Similarly alarming is what one recent study cited as "Flight Capital," the exodus of the country's brightest minds to their original home countries as those countries build their infrastructure.
While the business community may well be vocal about the need for immigration reform, in the day-to-day operations businesses will change their behavior to respond to restrictions and opportunities.
A predictable and troubling example is the decline of robust campus recruitment programs for international students once the H-1B quota supply fell to 65,000. Equally predictable and even more troubling is the growing trend of U.S.-based companies to move projects, and ultimately operations, offshore, rather than struggle with U.S. visa and trade limitations.
According to Espin-Stern, the key issue for Congress is to develop reforms that restore a welcome to foreign visitors, students and workers.
Among the most attractive aspects of proposed reforms currently being considered on Capital Hill are the following:
- Adjustment of H-1B Quota. This measure would restore a means for companies to retain graduates of the U.S.’s own university programs, particularly master's and PhD graduates, by creating a more realistic pool of H-1B visas for bachelor's degree holders (with a market escalator to account for growth over time), and exempting all such advance degree holders from any quota levels.
- Merit-Based Points System. This measure would provide new merit-based options for highly skilled professionals and managers to obtain U.S. permanent residency, although it would benefit from an enhancement of career-based achievements and a larger points value assignment to shortage occupations than those assigned in the Senate compromise legislation as originally introduced in May 2007. Absent a parallel system maintaining key current employment-based categories (see below), a complete overhaul to a points system would potentially exclude some of the most valuable talent from abroad.

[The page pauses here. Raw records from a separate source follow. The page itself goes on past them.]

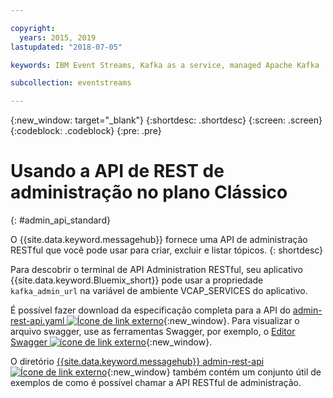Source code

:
 ```yaml
---

copyright:
  years: 2015, 2019
lastupdated: "2018-07-05"

keywords: IBM Event Streams, Kafka as a service, managed Apache Kafka

subcollection: eventstreams

---
```


{:new_window: target="_blank"}
{:shortdesc: .shortdesc}
{:screen: .screen}
{:codeblock: .codeblock}
{:pre: .pre}

# Usando a API de REST de administração no plano Clássico
{: #admin_api_standard}

O {{site.data.keyword.messagehub}} fornece uma API de administração RESTful que você pode
usar para criar, excluir e listar tópicos.
{: shortdesc}

Para descobrir o terminal de API Administration RESTful, seu aplicativo
{{site.data.keyword.Bluemix_short}}
pode usar a propriedade `kafka_admin_url` na variável de ambiente VCAP_SERVICES
            do aplicativo.

É possível fazer download da especificação completa para a API do [admin-rest-api.yaml ![Ícone de link externo](../../icons/launch-glyph.svg "Ícone de link externo")](https://github.com/ibm-messaging/event-streams-docs/blob/master/admin-rest-api-classic-plan-only/admin-rest-api.yaml){:new_window}.
Para visualizar o arquivo swagger, use as ferramentas Swagger, por exemplo, o [Editor
Swagger ![ícone de link externo](../../icons/launch-glyph.svg "Ícone de link externo")](http://editor.swagger.io/#/){:new_window}.

O diretório [{{site.data.keyword.messagehub}} admin-rest-api ![Ícone de link externo](../../icons/launch-glyph.svg "Ícone de link externo")](https://github.com/ibm-messaging/event-streams-docs/tree/master/admin-rest-api-classic-plan-only){:new_window} também contém um conjunto útil de exemplos de como é possível chamar a API RESTful de administração.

- Parallel Employment-Based System. This measure would allow premier candidates, including those qualifying for the current EB-1 extraordinary ability and the EB-2 exceptional ability categories, to apply for residency via the more traditional system. In addition, it is essential that multinational executives and managers, currently a part of the EB-1 priority worker classification, be included in such a parallel system.

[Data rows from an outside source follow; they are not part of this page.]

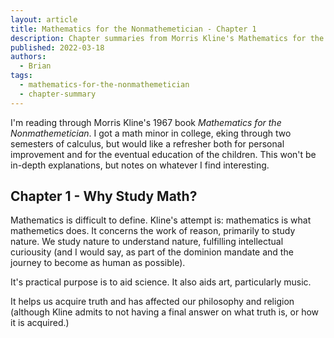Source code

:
 ```yaml
---
layout: article
title: Mathematics for the Nonmathemetician - Chapter 1
description: Chapter summaries from Morris Kline's Mathematics for the Nonmathemetician
published: 2022-03-18
authors:
  - Brian
tags:
  - mathematics-for-the-nonmathemetician
  - chapter-summary
---
```


I'm reading through Morris Kline's 1967 book *Mathematics for the Nonmathemetician*. I got a math minor in college, eking through two semesters of calculus, but would like a refresher both for personal improvement and for the eventual education of the children. This won't be in-depth explanations, but notes on whatever I find interesting.

## Chapter 1 - Why Study Math?

Mathematics is difficult to define. Kline's attempt is: mathematics is what mathemetics does. It concerns the work of reason, primarily to study nature. We study nature to understand nature, fulfilling intellectual curiousity (and I would say, as part of the dominion mandate and the journey to become as human as possible). 

It's practical purpose is to aid science. It also aids art, particularly music.

It helps us acquire truth and has affected our philosophy and religion (although Kline admits to not having a final answer on what truth is, or how it is acquired.)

Other initiatives are needed including the provision of sufficient funding for technology and increased human resources, a roll-out of management training, development of ongoing quality audits, and modernization of the "customer service" function of U.S. Citizenship & Immigration Services.
Similarly critical are advancements that would permit trailing spouses to work, facilitate unrestricted international travel throughout residency proceedings, and provide vehicles for issuance of work and travel permits on an expedited basis for appropriate business emergencies, not simply personal medical exigencies.

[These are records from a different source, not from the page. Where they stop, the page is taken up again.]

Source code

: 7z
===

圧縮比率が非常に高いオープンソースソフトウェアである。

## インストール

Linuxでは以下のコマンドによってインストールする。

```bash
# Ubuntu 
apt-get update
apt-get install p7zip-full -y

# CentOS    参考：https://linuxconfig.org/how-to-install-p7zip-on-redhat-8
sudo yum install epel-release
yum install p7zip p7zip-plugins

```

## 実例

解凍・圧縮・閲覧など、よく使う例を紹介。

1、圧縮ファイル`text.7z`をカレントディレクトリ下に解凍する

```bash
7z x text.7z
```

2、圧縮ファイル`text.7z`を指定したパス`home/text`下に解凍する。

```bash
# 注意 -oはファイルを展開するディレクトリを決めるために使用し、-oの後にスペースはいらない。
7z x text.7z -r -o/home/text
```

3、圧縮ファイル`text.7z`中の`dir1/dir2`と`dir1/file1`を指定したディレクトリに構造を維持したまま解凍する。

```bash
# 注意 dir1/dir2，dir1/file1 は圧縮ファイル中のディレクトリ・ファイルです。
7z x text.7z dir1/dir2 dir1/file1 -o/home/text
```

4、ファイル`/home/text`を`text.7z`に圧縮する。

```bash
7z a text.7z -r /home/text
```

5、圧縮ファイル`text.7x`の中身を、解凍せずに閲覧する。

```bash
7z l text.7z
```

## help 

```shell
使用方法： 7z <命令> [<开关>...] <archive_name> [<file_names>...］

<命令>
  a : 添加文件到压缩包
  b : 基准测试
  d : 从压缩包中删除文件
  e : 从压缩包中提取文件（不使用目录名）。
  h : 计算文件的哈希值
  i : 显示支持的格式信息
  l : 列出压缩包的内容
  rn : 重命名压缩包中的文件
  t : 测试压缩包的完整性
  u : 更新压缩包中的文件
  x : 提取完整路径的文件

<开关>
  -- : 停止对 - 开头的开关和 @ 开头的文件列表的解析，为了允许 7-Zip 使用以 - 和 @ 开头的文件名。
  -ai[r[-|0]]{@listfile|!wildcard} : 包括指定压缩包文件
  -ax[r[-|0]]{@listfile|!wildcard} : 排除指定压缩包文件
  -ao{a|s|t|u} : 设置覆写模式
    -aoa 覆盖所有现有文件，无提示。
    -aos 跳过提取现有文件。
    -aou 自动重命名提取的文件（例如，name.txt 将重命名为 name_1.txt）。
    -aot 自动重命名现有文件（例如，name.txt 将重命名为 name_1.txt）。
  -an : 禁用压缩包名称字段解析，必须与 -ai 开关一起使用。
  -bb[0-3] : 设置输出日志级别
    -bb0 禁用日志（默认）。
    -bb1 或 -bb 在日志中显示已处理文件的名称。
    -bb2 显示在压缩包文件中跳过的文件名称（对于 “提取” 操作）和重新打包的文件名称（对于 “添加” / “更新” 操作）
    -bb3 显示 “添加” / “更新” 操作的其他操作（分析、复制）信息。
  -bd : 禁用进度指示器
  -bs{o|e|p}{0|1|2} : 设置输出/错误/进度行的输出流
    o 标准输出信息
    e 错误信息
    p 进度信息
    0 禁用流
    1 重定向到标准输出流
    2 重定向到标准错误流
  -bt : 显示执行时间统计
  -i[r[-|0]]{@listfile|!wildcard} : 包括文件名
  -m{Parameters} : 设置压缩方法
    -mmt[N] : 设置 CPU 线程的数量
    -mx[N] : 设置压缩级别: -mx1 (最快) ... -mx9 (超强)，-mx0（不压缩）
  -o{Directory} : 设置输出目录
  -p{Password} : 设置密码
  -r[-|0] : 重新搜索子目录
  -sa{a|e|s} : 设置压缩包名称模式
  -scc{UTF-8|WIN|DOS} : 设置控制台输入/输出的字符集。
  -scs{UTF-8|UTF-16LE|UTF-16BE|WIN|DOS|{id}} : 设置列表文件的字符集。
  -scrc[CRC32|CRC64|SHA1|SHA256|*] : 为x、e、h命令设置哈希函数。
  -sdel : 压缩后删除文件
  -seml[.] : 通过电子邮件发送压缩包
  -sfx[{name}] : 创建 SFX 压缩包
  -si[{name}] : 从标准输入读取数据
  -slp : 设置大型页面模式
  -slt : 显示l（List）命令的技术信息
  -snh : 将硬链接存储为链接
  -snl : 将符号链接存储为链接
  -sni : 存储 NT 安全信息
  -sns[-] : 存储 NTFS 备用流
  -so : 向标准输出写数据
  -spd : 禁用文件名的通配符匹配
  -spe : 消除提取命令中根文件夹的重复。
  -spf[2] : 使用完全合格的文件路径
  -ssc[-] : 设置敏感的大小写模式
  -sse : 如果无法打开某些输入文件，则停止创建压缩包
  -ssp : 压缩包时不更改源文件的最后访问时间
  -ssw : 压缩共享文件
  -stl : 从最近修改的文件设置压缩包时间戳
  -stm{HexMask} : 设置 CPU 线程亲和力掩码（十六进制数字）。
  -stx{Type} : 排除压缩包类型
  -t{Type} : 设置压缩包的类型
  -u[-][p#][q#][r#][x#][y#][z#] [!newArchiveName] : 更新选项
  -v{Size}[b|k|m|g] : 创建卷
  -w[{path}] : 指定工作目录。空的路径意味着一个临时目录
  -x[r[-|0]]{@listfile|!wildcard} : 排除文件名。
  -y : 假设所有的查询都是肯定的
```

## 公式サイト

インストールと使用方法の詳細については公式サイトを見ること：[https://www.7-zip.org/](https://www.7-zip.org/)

Espin-Sterns believes that one other aspect of the reform proposals that should merit close attention by U.S. employers is the enhancement of penalties that employers face for failing to comply with the rules for employment eligibility and identity verification of workers.
Employers accustomed to a fairly routine I-9 process need to be aware that Homeland Security has heightened enforcement dramatically recently.
In the past year, it has regularly pursued criminal penalties under a host of statutes against employers whose foreign workers (both direct employees and contract workers) lacked U.S. work permits. The reforms imposed by Congress reflect this new agency posture, and expand liabilities for employers who fail to verify accuracy of social security records and identity of workers as well as employment eligibility.
To further insure that employers meet their obligations in this regard, a timetable to convert the I-9 process to a pure electronic system is included in the proposed reform bill.